## Recorded data:
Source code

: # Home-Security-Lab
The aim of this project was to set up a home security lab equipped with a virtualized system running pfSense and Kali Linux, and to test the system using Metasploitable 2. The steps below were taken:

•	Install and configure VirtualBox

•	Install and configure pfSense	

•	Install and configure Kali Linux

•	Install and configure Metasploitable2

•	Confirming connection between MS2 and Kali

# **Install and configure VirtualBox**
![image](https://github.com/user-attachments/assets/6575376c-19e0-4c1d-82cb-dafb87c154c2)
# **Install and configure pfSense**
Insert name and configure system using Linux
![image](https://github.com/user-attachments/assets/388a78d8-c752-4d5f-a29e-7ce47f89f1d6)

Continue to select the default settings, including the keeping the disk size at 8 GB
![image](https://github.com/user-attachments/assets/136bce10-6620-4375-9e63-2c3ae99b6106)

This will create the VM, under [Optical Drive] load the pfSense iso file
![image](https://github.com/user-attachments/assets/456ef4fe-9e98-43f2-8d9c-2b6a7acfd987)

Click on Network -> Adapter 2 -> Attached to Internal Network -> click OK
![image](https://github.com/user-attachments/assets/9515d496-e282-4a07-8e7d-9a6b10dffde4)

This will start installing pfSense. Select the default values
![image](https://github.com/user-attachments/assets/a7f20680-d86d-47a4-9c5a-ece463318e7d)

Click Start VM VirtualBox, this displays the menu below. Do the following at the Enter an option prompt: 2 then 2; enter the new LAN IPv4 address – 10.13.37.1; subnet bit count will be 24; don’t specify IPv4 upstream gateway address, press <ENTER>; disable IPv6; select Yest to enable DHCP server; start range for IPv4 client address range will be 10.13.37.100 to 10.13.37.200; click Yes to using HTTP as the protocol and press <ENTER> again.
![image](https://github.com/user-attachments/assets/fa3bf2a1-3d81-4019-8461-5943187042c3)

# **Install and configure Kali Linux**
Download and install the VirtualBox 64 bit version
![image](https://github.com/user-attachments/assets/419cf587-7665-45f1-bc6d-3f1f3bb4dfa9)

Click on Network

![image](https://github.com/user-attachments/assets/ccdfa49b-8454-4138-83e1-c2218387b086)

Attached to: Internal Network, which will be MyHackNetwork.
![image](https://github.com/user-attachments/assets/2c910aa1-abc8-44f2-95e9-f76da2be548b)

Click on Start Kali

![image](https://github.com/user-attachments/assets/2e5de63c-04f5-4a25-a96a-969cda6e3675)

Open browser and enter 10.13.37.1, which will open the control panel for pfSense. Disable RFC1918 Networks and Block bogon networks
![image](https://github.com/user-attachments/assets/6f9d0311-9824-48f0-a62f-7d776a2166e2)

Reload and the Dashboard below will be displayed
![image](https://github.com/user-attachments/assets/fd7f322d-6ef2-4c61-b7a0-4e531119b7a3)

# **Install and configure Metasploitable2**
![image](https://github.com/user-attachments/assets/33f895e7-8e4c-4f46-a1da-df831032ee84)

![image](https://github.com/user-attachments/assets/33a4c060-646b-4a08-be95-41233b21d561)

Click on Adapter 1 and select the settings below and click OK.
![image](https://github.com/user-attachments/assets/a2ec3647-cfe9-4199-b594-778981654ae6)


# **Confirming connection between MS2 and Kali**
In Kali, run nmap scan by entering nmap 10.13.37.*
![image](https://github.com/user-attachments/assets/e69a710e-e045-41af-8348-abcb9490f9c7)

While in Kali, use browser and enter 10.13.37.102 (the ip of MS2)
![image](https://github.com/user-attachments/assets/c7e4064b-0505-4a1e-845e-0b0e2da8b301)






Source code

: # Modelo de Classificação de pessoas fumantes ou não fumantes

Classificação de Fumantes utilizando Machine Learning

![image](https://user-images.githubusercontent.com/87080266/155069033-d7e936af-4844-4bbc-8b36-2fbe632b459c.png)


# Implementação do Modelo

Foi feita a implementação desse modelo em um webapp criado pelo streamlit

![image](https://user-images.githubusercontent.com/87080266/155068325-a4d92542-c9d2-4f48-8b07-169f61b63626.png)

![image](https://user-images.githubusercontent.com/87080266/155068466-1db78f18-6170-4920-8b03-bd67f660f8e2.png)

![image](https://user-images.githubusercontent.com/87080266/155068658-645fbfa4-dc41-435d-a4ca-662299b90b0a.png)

## Task brief:
If a line in the data holds the string "images", copy that line.

## Response area:
![image](https://user-images.githubusercontent.com/87080266/155069033-d7e936af-4844-4bbc-8b36-2fbe632b459c.png)
![image](https://user-images.githubusercontent.com/87080266/155068325-a4d92542-c9d2-4f48-8b07-169f61b63626.png)
![image](https://user-images.githubusercontent.com/87080266/155068466-1db78f18-6170-4920-8b03-bd67f660f8e2.png)
![image](https://user-images.githubusercontent.com/87080266/155068658-645fbfa4-dc41-435d-a4ca-662299b90b0a.png)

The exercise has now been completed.